Thousands of foreigners have flocked to Iraq and Syria in the past three years, mostly to join Daesh. But smaller numbers – estimated now at several dozen – are with groups fighting the radicals.

Cole fell in with Kurdish fighters in neighbouring Syria last July and a few months later went to Iraq, where he plans to stay until at least October.

He says he had been inspired to come after Daesh overran the northern town of Sinjar, slaughtering, enslaving and raping thousands of people from the Yazidi minority.

Peshmerga forces of the autonomous Kurdish region, backed by U.S.-led coalition airstrikes, retook Sinjar in November while he was back in the United States for a break.


Last week, Cole was manning a roadblock near the town of Makhmour and just outside Camp Swift, a base for U.S. forces helping the Iraqi army and peshmerga in a slow-going offensive aimed at eventually recapturing the northern city of Mosul.

Unlike many of the volunteers, Cole is no seasoned ex-serviceman. He said he had received training on field artillery at a base in Oklahoma but quit due to a hip injury and flagging motivation.

The U.S. troops that remain in Iraq are largely on a mission to train and support Iraqi government and peshmerga forces, with those at Camp Swift restricted to their base several kilometres (miles) from the front line.

While the volunteers are less restricted, their roles can appear routine. Cole insisted he had no regrets about coming to Iraq, where his chores involve checkpoint duty, helping internally-displaced people, and “prisoners” – a task he declined to detail.

“I’m not angry about stuff like a lot of Westerners … (They) think they’re going to fight every day and kill tons of people, and then they come here and it’s not what they expected and they leave,” he said, adding that he had has picked up some Kurdish and Arabic phrases.


Many of the volunteers are veterans of Western militaries, including Ryan O’Leary, a divorced 29-year-old from Iowa who came to Kurdistan a year ago after tours with the army in Iraq and Afghanistan.

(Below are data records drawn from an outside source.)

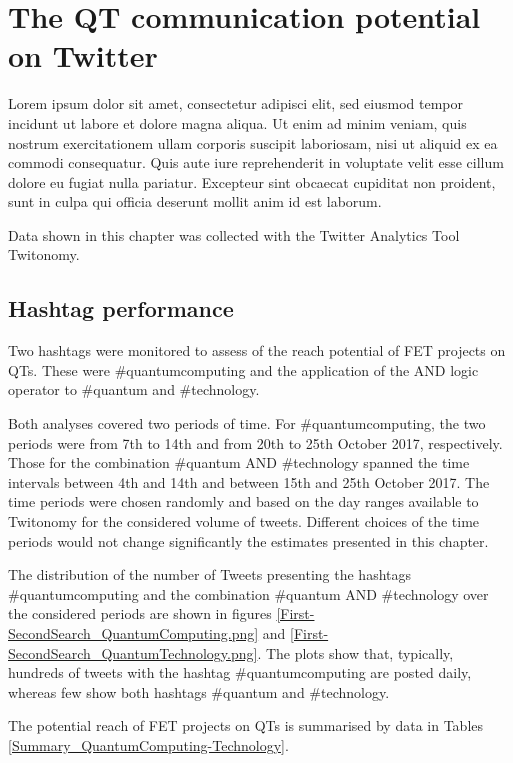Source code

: \chapter{The QT communication potential on Twitter} 
Lorem ipsum dolor sit amet, consectetur adipisci elit, sed eiusmod tempor incidunt ut labore et dolore magna aliqua. Ut enim ad minim veniam, quis nostrum exercitationem ullam corporis suscipit laboriosam, nisi ut aliquid ex ea commodi consequatur. Quis aute iure reprehenderit in voluptate velit esse cillum dolore eu fugiat nulla pariatur. Excepteur sint obcaecat cupiditat non proident, sunt in culpa qui officia deserunt mollit anim id est laborum.

Data shown in this chapter was collected with the Twitter Analytics Tool Twitonomy. 

\section{Hashtag performance}
Two hashtags were monitored to assess of the reach potential of FET projects on QTs. These were \#quantumcomputing and the application of the AND logic operator to \#quantum and \#technology. 

Both analyses covered two periods of time. For \#quantumcomputing, the two periods were from 7th to 14th and from 20th to 25th October 2017, respectively. Those for the combination \#quantum AND \#technology spanned the time intervals between 4th and 14th and between 15th and 25th October 2017. The time periods were chosen randomly and based on the day ranges available to Twitonomy for the considered volume of tweets. Different choices of the time periods would not change significantly the estimates presented in this chapter.  

The distribution of the number of Tweets presenting the hashtags \#quantumcomputing and the combination \#quantum AND \#technology over the considered periods are shown in figures \ref{First-SecondSearch_QuantumComputing.png} and \ref{First-SecondSearch_QuantumTechnology.png}. The plots show that, typically, hundreds of tweets with the hashtag \#quantumcomputing are posted daily, whereas few show both hashtags \#quantum and \#technology. 

The potential reach of FET projects on QTs is summarised by data in Tables \ref{Summary_QuantumComputing-Technology}. 

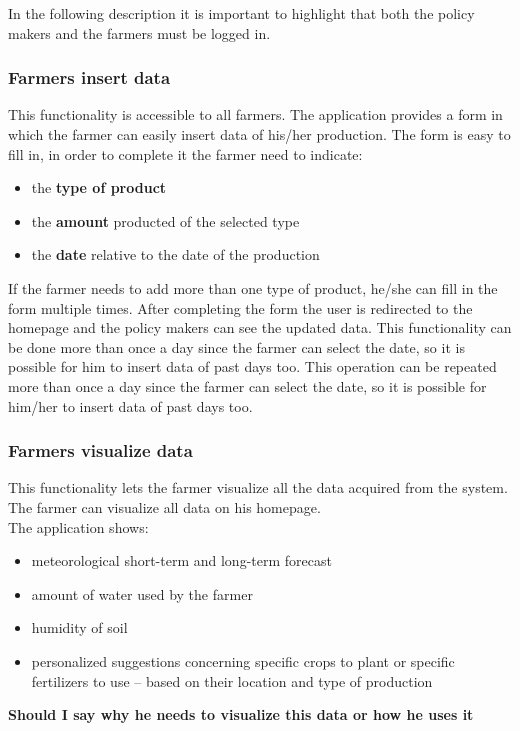 In the following description it is important to highlight that both
the policy makers and the farmers must be logged in.

\subsubsection{Farmers insert data} 
This functionality is accessible to all farmers. 
The application provides a form in which the farmer can easily insert data of his/her production.
The form is easy to fill in, in order to complete it the farmer need to indicate:
\begin{itemize}
    \item the \textbf{type of product}
    \item the \textbf{amount} producted of the selected type
    \item the \textbf{date} relative to the date of the production
\end{itemize}
If the farmer needs to add more than one type of product, 
he/she can fill in the form multiple times.
After completing the form the user is redirected to the homepage and the policy makers 
can see the updated data.
This functionality can be done more than once a day since the farmer can select the date, 
so it is possible for him to insert data of past days too.
This operation can be repeated more than once a day since the farmer can select the date, so it is possible for him/her to insert data of past days too.



\subsubsection{Farmers visualize data}
This functionality lets the farmer visualize all the data 
acquired from the system. The farmer can visualize all data on his homepage.\\
The application shows:
\begin{itemize}
    \item meteorological  short-term and long-term forecast
    \item amount of water used by the farmer
    \item humidity of soil 
    \item personalized suggestions concerning specific crops to plant or specific 
    fertilizers to use – based on their location and type of production
\end{itemize}

\textbf{Should I say why he needs to visualize this data or how he uses it}


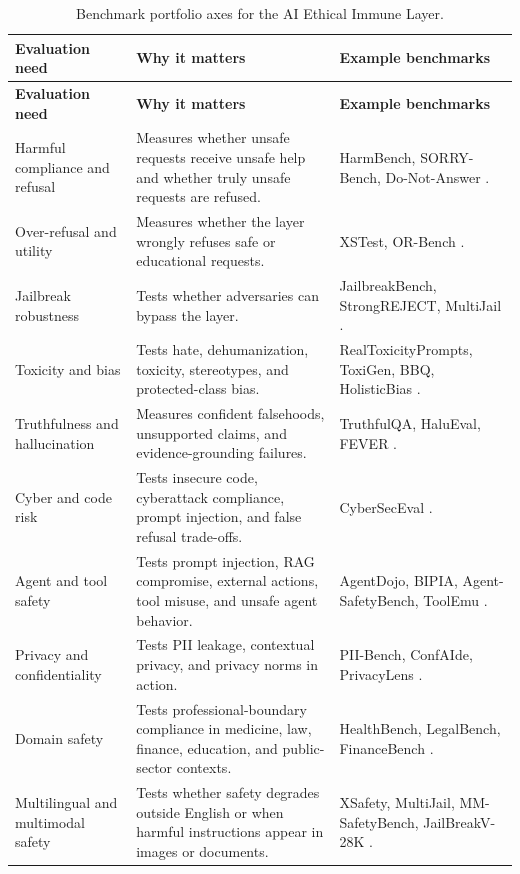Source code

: \documentclass[11pt]{article}
\newcommand{\AEIL}{AI Ethical Immune Layer}
\begin{document}
\begin{longtable}{p{}p{}p{}}
\caption{Benchmark portfolio axes for the \AEIL.}
\label{tab:benchmarkaxes}\\
\toprule
\textbf{Evaluation need} & \textbf{Why it matters} & \textbf{Example benchmarks} \\
\midrule
\endfirsthead
\toprule
\textbf{Evaluation need} & \textbf{Why it matters} & \textbf{Example benchmarks} \\
\midrule
\endhead
Harmful compliance and refusal & Measures whether unsafe requests receive unsafe help and whether truly unsafe requests are refused. & HarmBench, SORRY-Bench, Do-Not-Answer \citep{mazeika2024harmbench,sorrybench2024,donotanswer2023}. \\
Over-refusal and utility & Measures whether the layer wrongly refuses safe or educational requests. & XSTest, OR-Bench \citep{xstest2023,orbench2024}. \\
Jailbreak robustness & Tests whether adversaries can bypass the layer. & JailbreakBench, StrongREJECT, MultiJail \citep{chao2024jailbreakbench,multijail2023}. \\
Toxicity and bias & Tests hate, dehumanization, toxicity, stereotypes, and protected-class bias. & RealToxicityPrompts, ToxiGen, BBQ, HolisticBias \citep{gehman2020realtoxicity,toxigen2022,parrish2021bbq,holisticbias2022}. \\
Truthfulness and hallucination & Measures confident falsehoods, unsupported claims, and evidence-grounding failures. & TruthfulQA, HaluEval, FEVER \citep{lin2021truthfulqa,halueval2023,fever2018}. \\
Cyber and code risk & Tests insecure code, cyberattack compliance, prompt injection, and false refusal trade-offs. & CyberSecEval \citep{cyberseceval2024}. \\
Agent and tool safety & Tests prompt injection, RAG compromise, external actions, tool misuse, and unsafe agent behavior. & AgentDojo, BIPIA, Agent-SafetyBench, ToolEmu \citep{agentdojo2024,bipia2023,agentsafetybench2024,toolemu2023}. \\
Privacy and confidentiality & Tests PII leakage, contextual privacy, and privacy norms in action. & PII-Bench, ConfAIde, PrivacyLens \citep{piibench2025,confaide2024,privacylens2024}. \\
Domain safety & Tests professional-boundary compliance in medicine, law, finance, education, and public-sector contexts. & HealthBench, LegalBench, FinanceBench \citep{healthbench2025,legalbench2023,financebench2023}. \\
Multilingual and multimodal safety & Tests whether safety degrades outside English or when harmful instructions appear in images or documents. & XSafety, MultiJail, MM-SafetyBench, JailBreakV-28K \citep{xsafety2023,multijail2023,mmsafetybench2023,jailbreakv2024}. \\
\bottomrule
\end{longtable}
\end{document}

He and two other former U.S. servicemen, both around 50 years old, are working with the peshmerga north of Mosul. They say they’ve apprehended a dozen Daesh fighters in recent months, but daily work more often involves training the Kurds on first aid and weapons handling.

“Right now it’s just mainly being bored on the frontline and getting artillery and mortar all the time,” O’Leary told Reuters.

Some Westerners, inspired by religion, have also joined Christian militias such as Dwekh Nawsha, which operates alongside the peshmerga to protect Assyrian villages on the frontline in Nineveh province.

Cole said he was surprised how Daesh fighters – whose corpses he had photographed and posted to Instagram – had come from so many different countries.

“It’s fascinating, like a mini world war because you have all these people from everywhere coming to one centralised place to fight,” he said.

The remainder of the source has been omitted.